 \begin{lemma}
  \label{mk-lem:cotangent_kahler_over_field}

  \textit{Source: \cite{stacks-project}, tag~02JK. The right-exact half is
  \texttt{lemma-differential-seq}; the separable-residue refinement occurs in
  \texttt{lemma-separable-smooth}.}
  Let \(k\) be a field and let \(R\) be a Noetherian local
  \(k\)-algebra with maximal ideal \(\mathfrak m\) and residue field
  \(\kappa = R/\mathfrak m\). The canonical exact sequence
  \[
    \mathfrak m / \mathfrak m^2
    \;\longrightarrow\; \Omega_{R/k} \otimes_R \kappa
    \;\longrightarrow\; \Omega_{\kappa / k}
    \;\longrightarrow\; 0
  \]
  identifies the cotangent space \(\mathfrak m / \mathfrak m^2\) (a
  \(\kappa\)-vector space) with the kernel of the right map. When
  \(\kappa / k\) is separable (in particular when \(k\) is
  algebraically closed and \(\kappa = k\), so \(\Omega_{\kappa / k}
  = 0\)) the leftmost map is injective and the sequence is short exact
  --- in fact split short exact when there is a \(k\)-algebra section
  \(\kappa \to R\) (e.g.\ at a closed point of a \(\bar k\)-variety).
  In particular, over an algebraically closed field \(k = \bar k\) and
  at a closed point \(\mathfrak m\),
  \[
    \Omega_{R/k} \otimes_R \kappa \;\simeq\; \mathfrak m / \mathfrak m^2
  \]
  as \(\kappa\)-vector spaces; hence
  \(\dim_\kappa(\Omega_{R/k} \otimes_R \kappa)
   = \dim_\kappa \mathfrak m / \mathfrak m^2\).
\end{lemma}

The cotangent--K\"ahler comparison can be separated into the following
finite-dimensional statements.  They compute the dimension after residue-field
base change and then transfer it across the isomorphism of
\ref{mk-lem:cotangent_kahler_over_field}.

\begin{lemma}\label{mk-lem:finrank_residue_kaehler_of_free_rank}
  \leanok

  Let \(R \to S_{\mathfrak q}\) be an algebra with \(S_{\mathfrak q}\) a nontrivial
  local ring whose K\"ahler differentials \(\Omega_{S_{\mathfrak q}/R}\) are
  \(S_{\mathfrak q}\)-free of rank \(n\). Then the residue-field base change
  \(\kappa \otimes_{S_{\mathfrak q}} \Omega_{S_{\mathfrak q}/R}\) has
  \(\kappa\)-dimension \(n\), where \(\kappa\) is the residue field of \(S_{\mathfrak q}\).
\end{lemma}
* * * * * * *
**What is required**
When the line containing "base change and" is found in the records above, restate it and every later line word for word through the last one, and nothing more.

**Task response**
base change and then transfer it across the isomorphism of
\ref{mk-lem:cotangent_kahler_over_field}.

\begin{lemma}\label{mk-lem:finrank_residue_kaehler_of_free_rank}
  \leanok

  Let \(R \to S_{\mathfrak q}\) be an algebra with \(S_{\mathfrak q}\) a nontrivial
  local ring whose K\"ahler differentials \(\Omega_{S_{\mathfrak q}/R}\) are
  \(S_{\mathfrak q}\)-free of rank \(n\). Then the residue-field base change
  \(\kappa \otimes_{S_{\mathfrak q}} \Omega_{S_{\mathfrak q}/R}\) has
  \(\kappa\)-dimension \(n\), where \(\kappa\) is the residue field of \(S_{\mathfrak q}\).
\end{lemma}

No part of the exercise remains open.